--- Information supplied Enclosed Below ---

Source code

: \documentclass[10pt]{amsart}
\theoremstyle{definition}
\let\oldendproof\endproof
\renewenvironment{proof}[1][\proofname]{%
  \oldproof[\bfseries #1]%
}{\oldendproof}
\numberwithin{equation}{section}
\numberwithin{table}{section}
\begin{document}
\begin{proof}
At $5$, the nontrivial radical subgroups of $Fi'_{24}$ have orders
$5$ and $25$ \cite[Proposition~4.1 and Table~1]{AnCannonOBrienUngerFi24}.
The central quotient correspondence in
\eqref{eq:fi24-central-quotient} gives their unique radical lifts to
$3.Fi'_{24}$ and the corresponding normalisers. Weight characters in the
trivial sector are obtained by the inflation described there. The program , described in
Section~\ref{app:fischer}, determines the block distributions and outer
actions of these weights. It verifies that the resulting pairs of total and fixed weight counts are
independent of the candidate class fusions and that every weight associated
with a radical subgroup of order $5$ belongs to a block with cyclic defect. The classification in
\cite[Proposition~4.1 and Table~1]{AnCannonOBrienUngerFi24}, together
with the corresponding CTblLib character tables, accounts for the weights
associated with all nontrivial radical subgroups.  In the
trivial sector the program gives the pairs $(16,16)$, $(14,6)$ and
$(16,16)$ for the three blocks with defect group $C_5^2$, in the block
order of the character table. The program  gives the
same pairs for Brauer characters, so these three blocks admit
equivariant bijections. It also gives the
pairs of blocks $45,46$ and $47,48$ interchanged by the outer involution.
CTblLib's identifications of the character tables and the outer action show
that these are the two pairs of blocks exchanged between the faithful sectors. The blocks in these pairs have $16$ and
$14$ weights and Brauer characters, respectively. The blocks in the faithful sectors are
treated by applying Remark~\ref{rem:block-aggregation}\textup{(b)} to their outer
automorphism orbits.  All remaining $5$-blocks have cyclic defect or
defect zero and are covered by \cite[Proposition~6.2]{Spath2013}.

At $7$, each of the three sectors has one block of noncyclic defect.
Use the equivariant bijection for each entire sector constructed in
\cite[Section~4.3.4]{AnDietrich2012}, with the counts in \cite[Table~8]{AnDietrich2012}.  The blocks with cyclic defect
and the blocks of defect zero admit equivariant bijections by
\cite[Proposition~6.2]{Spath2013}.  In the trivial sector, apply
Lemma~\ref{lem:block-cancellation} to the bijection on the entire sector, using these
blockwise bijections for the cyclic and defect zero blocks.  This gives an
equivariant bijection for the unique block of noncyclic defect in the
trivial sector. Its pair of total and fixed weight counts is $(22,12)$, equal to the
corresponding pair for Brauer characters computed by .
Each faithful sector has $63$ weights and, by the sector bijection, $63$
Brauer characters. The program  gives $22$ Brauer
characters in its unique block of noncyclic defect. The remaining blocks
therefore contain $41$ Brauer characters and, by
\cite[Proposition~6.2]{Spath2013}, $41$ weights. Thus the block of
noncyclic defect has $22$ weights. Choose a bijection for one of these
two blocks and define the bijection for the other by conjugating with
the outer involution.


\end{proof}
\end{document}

--- End of Enclosed Information supplied ---

**Task to complete**
Write the data back out verbatim.

**Completed task**
Source code

: \documentclass[10pt]{amsart}
\theoremstyle{definition}
\let\oldendproof\endproof
\renewenvironment{proof}[1][\proofname]{%
  \oldproof[\bfseries #1]%
}{\oldendproof}
\numberwithin{equation}{section}
\numberwithin{table}{section}
\begin{document}
\begin{proof}
At $5$, the nontrivial radical subgroups of $Fi'_{24}$ have orders
$5$ and $25$ \cite[Proposition~4.1 and Table~1]{AnCannonOBrienUngerFi24}.
The central quotient correspondence in
\eqref{eq:fi24-central-quotient} gives their unique radical lifts to
$3.Fi'_{24}$ and the corresponding normalisers. Weight characters in the
trivial sector are obtained by the inflation described there. The program , described in
Section~\ref{app:fischer}, determines the block distributions and outer
actions of these weights. It verifies that the resulting pairs of total and fixed weight counts are
independent of the candidate class fusions and that every weight associated
with a radical subgroup of order $5$ belongs to a block with cyclic defect. The classification in
\cite[Proposition~4.1 and Table~1]{AnCannonOBrienUngerFi24}, together
with the corresponding CTblLib character tables, accounts for the weights
associated with all nontrivial radical subgroups.  In the
trivial sector the program gives the pairs $(16,16)$, $(14,6)$ and
$(16,16)$ for the three blocks with defect group $C_5^2$, in the block
order of the character table. The program  gives the
same pairs for Brauer characters, so these three blocks admit
equivariant bijections. It also gives the
pairs of blocks $45,46$ and $47,48$ interchanged by the outer involution.
CTblLib's identifications of the character tables and the outer action show
that these are the two pairs of blocks exchanged between the faithful sectors. The blocks in these pairs have $16$ and
$14$ weights and Brauer characters, respectively. The blocks in the faithful sectors are
treated by applying Remark~\ref{rem:block-aggregation}\textup{(b)} to their outer
automorphism orbits.  All remaining $5$-blocks have cyclic defect or
defect zero and are covered by \cite[Proposition~6.2]{Spath2013}.

At $7$, each of the three sectors has one block of noncyclic defect.
Use the equivariant bijection for each entire sector constructed in
\cite[Section~4.3.4]{AnDietrich2012}, with the counts in \cite[Table~8]{AnDietrich2012}.  The blocks with cyclic defect
and the blocks of defect zero admit equivariant bijections by
\cite[Proposition~6.2]{Spath2013}.  In the trivial sector, apply
Lemma~\ref{lem:block-cancellation} to the bijection on the entire sector, using these
blockwise bijections for the cyclic and defect zero blocks.  This gives an
equivariant bijection for the unique block of noncyclic defect in the
trivial sector. Its pair of total and fixed weight counts is $(22,12)$, equal to the
corresponding pair for Brauer characters computed by .
Each faithful sector has $63$ weights and, by the sector bijection, $63$
Brauer characters. The program  gives $22$ Brauer
characters in its unique block of noncyclic defect. The remaining blocks
therefore contain $41$ Brauer characters and, by
\cite[Proposition~6.2]{Spath2013}, $41$ weights. Thus the block of
noncyclic defect has $22$ weights. Choose a bijection for one of these
two blocks and define the bijection for the other by conjugating with
the outer involution.


\end{proof}
\end{document}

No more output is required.